Labrador Iron Mines is a resource extraction company planning to exploit multiple mine sites in the Schefferville region of Newfoundland and Labrador.

==History==

The Schefferville region had iron mines in the 1950s.
A rail line was constructed from Schefferville, south approximately 600 km to Sept-Îles, Quebec, a seaport on the Gulf of St. Lawrence.
Labrador Iron Mines first shipments, in April 2012, were the first shipments in thirty years.

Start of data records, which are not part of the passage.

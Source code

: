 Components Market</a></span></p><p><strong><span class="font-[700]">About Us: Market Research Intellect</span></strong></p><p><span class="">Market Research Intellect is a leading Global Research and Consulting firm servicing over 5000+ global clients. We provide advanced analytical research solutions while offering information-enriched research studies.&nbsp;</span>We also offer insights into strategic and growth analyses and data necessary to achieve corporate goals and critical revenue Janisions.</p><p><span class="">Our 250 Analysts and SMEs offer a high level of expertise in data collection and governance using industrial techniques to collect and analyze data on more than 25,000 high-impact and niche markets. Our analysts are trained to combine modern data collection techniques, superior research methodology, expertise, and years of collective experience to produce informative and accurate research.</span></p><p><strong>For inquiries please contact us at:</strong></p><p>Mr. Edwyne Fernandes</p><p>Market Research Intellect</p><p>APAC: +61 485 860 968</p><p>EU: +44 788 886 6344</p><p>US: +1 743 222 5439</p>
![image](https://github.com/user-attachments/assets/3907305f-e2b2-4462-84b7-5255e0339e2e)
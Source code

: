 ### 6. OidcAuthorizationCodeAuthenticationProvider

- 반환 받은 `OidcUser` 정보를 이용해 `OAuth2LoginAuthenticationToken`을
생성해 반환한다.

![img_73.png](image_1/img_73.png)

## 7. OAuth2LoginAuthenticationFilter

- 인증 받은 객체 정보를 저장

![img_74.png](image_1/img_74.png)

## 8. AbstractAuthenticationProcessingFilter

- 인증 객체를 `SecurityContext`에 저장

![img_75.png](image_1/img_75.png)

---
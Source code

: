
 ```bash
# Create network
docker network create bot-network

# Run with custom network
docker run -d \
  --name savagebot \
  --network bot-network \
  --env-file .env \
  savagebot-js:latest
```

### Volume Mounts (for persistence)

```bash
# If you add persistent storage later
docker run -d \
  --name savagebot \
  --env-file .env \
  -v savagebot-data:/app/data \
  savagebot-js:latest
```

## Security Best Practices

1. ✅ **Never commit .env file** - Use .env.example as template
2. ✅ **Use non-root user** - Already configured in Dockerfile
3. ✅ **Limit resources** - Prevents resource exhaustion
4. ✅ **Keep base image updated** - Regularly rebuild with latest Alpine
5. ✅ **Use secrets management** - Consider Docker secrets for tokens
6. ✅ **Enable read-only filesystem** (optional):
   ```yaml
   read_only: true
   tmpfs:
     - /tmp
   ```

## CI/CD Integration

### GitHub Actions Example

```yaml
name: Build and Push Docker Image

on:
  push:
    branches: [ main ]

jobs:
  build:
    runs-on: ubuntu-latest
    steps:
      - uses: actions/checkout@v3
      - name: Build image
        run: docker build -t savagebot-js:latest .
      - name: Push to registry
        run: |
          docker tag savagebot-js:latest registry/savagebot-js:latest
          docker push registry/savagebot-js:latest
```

In January 2013, the firm announced that it had entered into an agreement with a syndicate of underwriters led by Canaccord Financial for a C$25.2-million equity financing.

==Projects==

Labrador Iron Mines is currently developing seven mine sites in the Schefferville area.
The "James site" was the first to ship ore. Like most ore bodies, and unlike the Baffinland Iron Mines, the ore requires various refining steps, prior to being made into iron or steel.

==Price fluctuations==

Labrador Iron Mines was formed when iron ore prices were at a record high, making recovery of ore from known ore bodies economically viable.
The firm was able to sell ore from its first two quarters of production at a price per ton that would have been viable, once production was at full volume. But in August, 2012, in its third quarter of production, the price of iron ore took a significant drop, and the firm started to defer capital expenditures.